Brexit amounts to a “trashing” of Britain’s interests and history, David Miliband said today in another outspoken intervention.
The former foreign secretary also suggested Theresa May was “mad” to trigger article 50 before her government had drawn up a credible plan for how Britain would respond to its departure from the EU.
Miliband, who lost out to his brother, Ed in the Labour leadership contest in 2010, also described his incredulity that Britain would be the first nation to take advantage of the provisions to leave the bloc, which were included in the Lisbon Treaty, the European document which is similar to a constitution and was ratified in 2008.
The ex-MP, who is now chief executive of the New York-based International Rescue charity, spoke out on his return to Britain to promote his new book about the refugee crisis. His blunt interview came in a week when the Commons began to debate the EU withdrawal bill and as May tries to pass a law committing to complete Brexit by March 2019. Labour has described the bill as a “gimmick”.
Today Miliband told BBC Radio FiveLive that Britain was rejecting its own humanitarian values by pursuing Brexit.
“In respect of refugees that it was Western statesmen and women who ensured that after the second world war there were any rights for refugees, which never existed before. If we trash that history by either withdrawing from the world or by withdrawing our support for those who are victims of conflict, we’re actually trashing our interests as well as our own values and I think that’s very dangerous,” he said.
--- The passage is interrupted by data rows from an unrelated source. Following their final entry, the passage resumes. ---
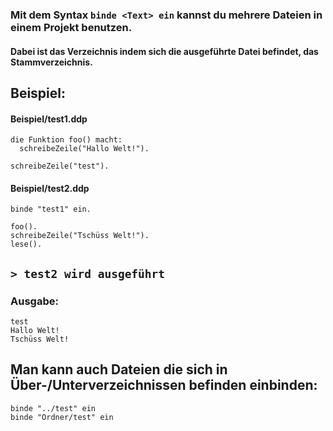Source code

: ### Mit dem Syntax `binde <Text> ein` kannst du mehrere Dateien in einem Projekt benutzen.
#### Dabei ist das Verzeichnis indem sich die ausgeführte Datei befindet, das Stammverzeichnis.

## Beispiel:

#### Beispiel/test1.ddp
```
die Funktion foo() macht:
  schreibeZeile("Hallo Welt!").

schreibeZeile("test").
```

#### Beispiel/test2.ddp
```
binde "test1" ein.

foo().
schreibeZeile("Tschüss Welt!").
lese().
```

## `> test2 wird ausgeführt`

### Ausgabe:
```
test
Hallo Welt!
Tschüss Welt!
```

## Man kann auch Dateien die sich in Über-/Unterverzeichnissen befinden einbinden:
`binde "../test" ein`\
`binde "Ordner/test" ein`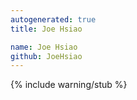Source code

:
 ```yaml
---
autogenerated: true
title: Joe Hsiao

name: Joe Hsiao
github: JoeHsiao
---
```


{% include warning/stub %}

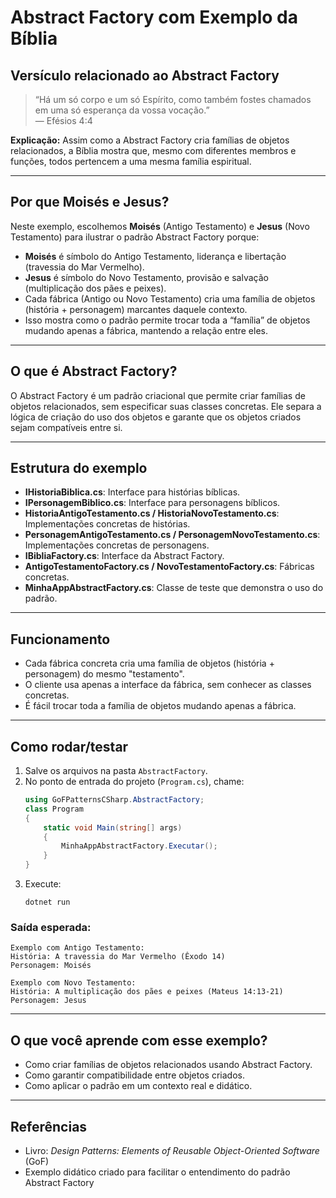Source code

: # Abstract Factory com Exemplo da Bíblia

## Versículo relacionado ao Abstract Factory
> “Há um só corpo e um só Espírito, como também fostes chamados em uma só esperança da vossa vocação.”  
> — Efésios 4:4

**Explicação:** Assim como a Abstract Factory cria famílias de objetos relacionados, a Bíblia mostra que, mesmo com diferentes membros e funções, todos pertencem a uma mesma família espiritual.

---

## Por que Moisés e Jesus?
Neste exemplo, escolhemos **Moisés** (Antigo Testamento) e **Jesus** (Novo Testamento) para ilustrar o padrão Abstract Factory porque:
- **Moisés** é símbolo do Antigo Testamento, liderança e libertação (travessia do Mar Vermelho).
- **Jesus** é símbolo do Novo Testamento, provisão e salvação (multiplicação dos pães e peixes).
- Cada fábrica (Antigo ou Novo Testamento) cria uma família de objetos (história + personagem) marcantes daquele contexto.
- Isso mostra como o padrão permite trocar toda a “família” de objetos mudando apenas a fábrica, mantendo a relação entre eles.

---

## O que é Abstract Factory?
O Abstract Factory é um padrão criacional que permite criar famílias de objetos relacionados, sem especificar suas classes concretas. Ele separa a lógica de criação do uso dos objetos e garante que os objetos criados sejam compatíveis entre si.

---

## Estrutura do exemplo
- **IHistoriaBiblica.cs**: Interface para histórias bíblicas.
- **IPersonagemBiblico.cs**: Interface para personagens bíblicos.
- **HistoriaAntigoTestamento.cs / HistoriaNovoTestamento.cs**: Implementações concretas de histórias.
- **PersonagemAntigoTestamento.cs / PersonagemNovoTestamento.cs**: Implementações concretas de personagens.
- **IBibliaFactory.cs**: Interface da Abstract Factory.
- **AntigoTestamentoFactory.cs / NovoTestamentoFactory.cs**: Fábricas concretas.
- **MinhaAppAbstractFactory.cs**: Classe de teste que demonstra o uso do padrão.

---

## Funcionamento
- Cada fábrica concreta cria uma família de objetos (história + personagem) do mesmo "testamento".
- O cliente usa apenas a interface da fábrica, sem conhecer as classes concretas.
- É fácil trocar toda a família de objetos mudando apenas a fábrica.

---

## Como rodar/testar
1. Salve os arquivos na pasta `AbstractFactory`.
2. No ponto de entrada do projeto (`Program.cs`), chame:
   ```csharp
   using GoFPatternsCSharp.AbstractFactory;
   class Program
   {
       static void Main(string[] args)
       {
           MinhaAppAbstractFactory.Executar();
       }
   }
   ```
3. Execute:
   ```
   dotnet run
   ```

### Saída esperada:
```
Exemplo com Antigo Testamento:
História: A travessia do Mar Vermelho (Êxodo 14)
Personagem: Moisés

Exemplo com Novo Testamento:
História: A multiplicação dos pães e peixes (Mateus 14:13-21)
Personagem: Jesus
```

---

## O que você aprende com esse exemplo?
- Como criar famílias de objetos relacionados usando Abstract Factory.
- Como garantir compatibilidade entre objetos criados.
- Como aplicar o padrão em um contexto real e didático.

---

## Referências
- Livro: *Design Patterns: Elements of Reusable Object-Oriented Software* (GoF)
- Exemplo didático criado para facilitar o entendimento do padrão Abstract Factory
When asked by host Emma Barnett is Brexit could be seen as “trashing” that history, he responded: “Well I think Brexit, by definition is trashing the history of the last 40 years, I think it is putting at severe risk many of the gains. I see Brexit as an act of unilateral political disarmament. It’s the greatest giveaway of political power that a country has voluntarily ever done, because we are ceding our position at the table with 27 other countries.”
Last week Miliband said Brexit represented an “humiliation” for Britain. The day after the referendum Jeremy Corbyn for article 50 to be triggered immediately although he later distanced himself from that view. May ultimately sent the formal letter to the EU in March this year.
Miliband criticised the pace at which May had operated, saying: “In 2008 [or] 2009, when parliament passed the Lisbon Treaty that’s where article 50 appeared, and I remember at the time in the foreign office we looked at this article and for the first time ever the European Union had made provision for a country to leave.
“Never in my wildest dreams did I expect it to be Britain that was the country that was going to leave but what I do remember having a conversation about is, you’d have to be mad to trigger article 50 until you’re absolutely sure what your game plan is to get out. As once you’ve triggered it, you hand all your cards over to the European Union.”
Asked if it was a “mad move” to have triggered it, Miliband said “It was ridiculously premature, it was dangerously premature to hand over that. We should never have triggered article 50 until we were absolutely clear what kind of Brexit we were going to negotiate. Not least.. the prime minister then called another election – that wasted another six or seven weeks that could have been devoted to it. We knew that there was a German election in September, we knew there was a French election in May. There was never going to be the kind of cohesion or focus that would have allowed for progress, I think it was a desperately dangerous gamble and so it’s been proved.”